» DESCRIPTION OF THE TASK
Among the lines below, list those containing the string "comme".

» SOURCE RECORDS
--
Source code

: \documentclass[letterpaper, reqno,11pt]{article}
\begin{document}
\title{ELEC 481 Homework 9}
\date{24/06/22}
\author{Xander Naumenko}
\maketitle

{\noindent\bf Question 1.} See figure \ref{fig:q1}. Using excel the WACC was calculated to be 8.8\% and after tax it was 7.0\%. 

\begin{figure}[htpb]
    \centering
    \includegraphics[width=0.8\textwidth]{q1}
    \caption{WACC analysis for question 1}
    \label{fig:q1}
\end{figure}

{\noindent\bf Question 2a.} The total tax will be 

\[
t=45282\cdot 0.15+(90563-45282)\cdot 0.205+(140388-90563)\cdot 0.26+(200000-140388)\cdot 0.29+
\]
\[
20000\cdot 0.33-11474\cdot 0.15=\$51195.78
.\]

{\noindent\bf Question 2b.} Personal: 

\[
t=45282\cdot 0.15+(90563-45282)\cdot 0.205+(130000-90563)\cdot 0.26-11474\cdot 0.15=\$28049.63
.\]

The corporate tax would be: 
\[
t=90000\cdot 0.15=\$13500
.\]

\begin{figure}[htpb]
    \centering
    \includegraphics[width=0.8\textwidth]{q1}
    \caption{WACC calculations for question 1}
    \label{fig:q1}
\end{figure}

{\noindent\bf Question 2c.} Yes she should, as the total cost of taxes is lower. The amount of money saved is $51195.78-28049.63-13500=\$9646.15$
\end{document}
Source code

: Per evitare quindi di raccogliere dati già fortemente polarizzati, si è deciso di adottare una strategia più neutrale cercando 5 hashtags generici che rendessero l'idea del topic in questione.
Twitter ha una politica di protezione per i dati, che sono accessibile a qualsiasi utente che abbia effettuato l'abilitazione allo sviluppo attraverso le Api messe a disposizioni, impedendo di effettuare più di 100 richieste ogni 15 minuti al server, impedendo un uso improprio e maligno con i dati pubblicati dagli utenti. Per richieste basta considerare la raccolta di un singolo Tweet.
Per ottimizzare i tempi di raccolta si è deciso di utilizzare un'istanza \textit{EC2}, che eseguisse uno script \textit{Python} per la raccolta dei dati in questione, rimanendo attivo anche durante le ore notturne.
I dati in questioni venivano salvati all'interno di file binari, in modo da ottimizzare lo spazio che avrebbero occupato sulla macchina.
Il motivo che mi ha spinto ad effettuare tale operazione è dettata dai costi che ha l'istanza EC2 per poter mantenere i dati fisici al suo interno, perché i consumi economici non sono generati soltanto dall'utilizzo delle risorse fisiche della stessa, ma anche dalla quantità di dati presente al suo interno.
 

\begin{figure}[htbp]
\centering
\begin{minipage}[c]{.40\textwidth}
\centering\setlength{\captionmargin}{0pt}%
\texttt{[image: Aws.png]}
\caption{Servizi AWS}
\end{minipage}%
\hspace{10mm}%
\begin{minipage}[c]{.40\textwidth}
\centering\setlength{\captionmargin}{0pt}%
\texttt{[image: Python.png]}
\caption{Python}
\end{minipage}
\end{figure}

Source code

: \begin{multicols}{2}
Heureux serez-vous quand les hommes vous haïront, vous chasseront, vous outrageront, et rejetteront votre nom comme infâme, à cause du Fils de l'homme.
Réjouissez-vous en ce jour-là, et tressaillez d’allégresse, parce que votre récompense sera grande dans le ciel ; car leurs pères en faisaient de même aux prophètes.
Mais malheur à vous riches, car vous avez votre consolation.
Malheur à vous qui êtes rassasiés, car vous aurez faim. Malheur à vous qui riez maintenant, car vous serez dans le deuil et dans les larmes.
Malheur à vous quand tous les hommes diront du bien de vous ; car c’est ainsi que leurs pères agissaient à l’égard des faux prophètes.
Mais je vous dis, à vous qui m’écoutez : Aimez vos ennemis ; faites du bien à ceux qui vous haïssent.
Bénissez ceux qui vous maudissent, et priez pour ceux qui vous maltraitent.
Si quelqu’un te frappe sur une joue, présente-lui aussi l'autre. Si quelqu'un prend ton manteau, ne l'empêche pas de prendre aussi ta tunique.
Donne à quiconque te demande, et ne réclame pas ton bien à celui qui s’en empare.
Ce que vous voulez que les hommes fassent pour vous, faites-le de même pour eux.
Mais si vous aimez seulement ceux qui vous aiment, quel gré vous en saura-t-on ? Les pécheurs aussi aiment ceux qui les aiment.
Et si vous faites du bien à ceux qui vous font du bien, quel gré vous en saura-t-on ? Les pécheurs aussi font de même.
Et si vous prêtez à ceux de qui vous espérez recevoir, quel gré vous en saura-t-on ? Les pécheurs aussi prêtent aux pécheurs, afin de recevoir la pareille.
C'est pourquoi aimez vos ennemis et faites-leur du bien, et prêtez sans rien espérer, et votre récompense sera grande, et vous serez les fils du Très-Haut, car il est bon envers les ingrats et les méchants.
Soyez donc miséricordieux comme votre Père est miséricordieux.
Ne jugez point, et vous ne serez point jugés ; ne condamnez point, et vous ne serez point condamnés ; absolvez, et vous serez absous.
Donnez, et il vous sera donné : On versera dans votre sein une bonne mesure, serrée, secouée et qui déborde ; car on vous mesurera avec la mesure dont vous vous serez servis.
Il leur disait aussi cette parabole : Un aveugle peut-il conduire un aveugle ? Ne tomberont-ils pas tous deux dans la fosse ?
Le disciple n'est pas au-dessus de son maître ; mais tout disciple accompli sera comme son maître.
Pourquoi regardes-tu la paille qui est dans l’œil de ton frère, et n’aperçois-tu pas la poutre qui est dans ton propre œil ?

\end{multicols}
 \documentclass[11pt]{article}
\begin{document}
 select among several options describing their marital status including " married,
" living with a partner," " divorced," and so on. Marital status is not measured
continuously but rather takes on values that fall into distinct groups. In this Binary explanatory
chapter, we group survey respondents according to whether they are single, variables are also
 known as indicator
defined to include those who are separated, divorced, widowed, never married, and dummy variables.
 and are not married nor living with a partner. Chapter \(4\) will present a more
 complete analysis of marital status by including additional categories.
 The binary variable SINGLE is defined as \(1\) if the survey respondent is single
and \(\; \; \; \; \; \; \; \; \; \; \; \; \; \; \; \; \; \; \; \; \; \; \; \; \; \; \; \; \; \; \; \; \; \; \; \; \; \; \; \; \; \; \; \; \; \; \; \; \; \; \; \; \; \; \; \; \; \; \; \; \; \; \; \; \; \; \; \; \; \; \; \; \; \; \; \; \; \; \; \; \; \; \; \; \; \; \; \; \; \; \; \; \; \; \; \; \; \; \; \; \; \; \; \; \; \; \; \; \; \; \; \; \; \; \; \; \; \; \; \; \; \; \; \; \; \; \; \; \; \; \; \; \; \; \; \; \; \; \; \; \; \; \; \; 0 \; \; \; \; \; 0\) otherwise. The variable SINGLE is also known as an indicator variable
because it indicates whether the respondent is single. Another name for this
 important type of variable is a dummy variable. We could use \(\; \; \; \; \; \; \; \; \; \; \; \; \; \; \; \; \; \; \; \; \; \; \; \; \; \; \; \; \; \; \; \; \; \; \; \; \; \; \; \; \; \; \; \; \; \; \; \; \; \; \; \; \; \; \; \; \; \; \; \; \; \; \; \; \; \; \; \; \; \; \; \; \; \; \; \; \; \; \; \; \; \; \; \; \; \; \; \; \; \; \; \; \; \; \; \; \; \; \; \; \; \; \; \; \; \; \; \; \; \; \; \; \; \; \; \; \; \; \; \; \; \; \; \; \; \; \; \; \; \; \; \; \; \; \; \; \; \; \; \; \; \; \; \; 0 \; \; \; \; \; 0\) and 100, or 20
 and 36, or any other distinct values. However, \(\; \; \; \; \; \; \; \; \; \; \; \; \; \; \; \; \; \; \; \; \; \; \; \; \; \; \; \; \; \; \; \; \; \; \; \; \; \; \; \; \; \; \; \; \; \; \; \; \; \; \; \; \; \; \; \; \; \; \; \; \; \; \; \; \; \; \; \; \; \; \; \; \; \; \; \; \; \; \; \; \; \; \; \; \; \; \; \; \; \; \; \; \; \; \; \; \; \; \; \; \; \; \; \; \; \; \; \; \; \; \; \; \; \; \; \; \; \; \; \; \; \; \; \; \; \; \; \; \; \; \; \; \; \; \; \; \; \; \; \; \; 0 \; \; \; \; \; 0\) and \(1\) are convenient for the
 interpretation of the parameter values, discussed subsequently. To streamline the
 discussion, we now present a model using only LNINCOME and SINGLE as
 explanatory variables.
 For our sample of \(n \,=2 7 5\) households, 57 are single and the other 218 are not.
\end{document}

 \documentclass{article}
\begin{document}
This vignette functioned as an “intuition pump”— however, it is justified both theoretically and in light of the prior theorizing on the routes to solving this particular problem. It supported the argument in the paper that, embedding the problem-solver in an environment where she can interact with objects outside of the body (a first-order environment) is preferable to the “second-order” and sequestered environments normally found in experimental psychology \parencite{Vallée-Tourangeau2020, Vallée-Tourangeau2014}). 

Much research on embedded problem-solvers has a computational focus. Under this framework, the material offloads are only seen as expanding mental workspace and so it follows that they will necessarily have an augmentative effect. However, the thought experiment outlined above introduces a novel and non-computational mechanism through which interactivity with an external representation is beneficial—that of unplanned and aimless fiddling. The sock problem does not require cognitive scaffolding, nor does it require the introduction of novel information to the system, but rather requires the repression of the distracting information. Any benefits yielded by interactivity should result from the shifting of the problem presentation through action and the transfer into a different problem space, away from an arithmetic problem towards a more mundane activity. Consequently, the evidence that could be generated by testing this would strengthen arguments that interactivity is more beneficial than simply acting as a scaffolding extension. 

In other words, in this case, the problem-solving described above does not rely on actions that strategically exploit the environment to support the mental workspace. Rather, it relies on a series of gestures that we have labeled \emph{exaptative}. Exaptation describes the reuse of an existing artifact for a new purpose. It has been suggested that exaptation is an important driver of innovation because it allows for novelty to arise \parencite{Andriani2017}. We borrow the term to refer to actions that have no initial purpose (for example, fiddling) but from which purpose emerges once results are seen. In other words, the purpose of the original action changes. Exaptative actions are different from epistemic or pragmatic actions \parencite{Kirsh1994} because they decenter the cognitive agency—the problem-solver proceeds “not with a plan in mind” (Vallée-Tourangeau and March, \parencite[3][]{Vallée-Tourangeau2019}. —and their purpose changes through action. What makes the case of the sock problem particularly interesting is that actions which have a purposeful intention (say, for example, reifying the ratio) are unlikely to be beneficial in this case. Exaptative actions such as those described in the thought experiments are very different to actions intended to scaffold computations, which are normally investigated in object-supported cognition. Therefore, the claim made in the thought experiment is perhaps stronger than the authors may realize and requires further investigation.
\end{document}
--
» TASK RESULT
Heureux serez-vous quand les hommes vous haïront, vous chasseront, vous outrageront, et rejetteront votre nom comme infâme, à cause du Fils de l'homme.
Soyez donc miséricordieux comme votre Père est miséricordieux.
Le disciple n'est pas au-dessus de son maître ; mais tout disciple accompli sera comme son maître.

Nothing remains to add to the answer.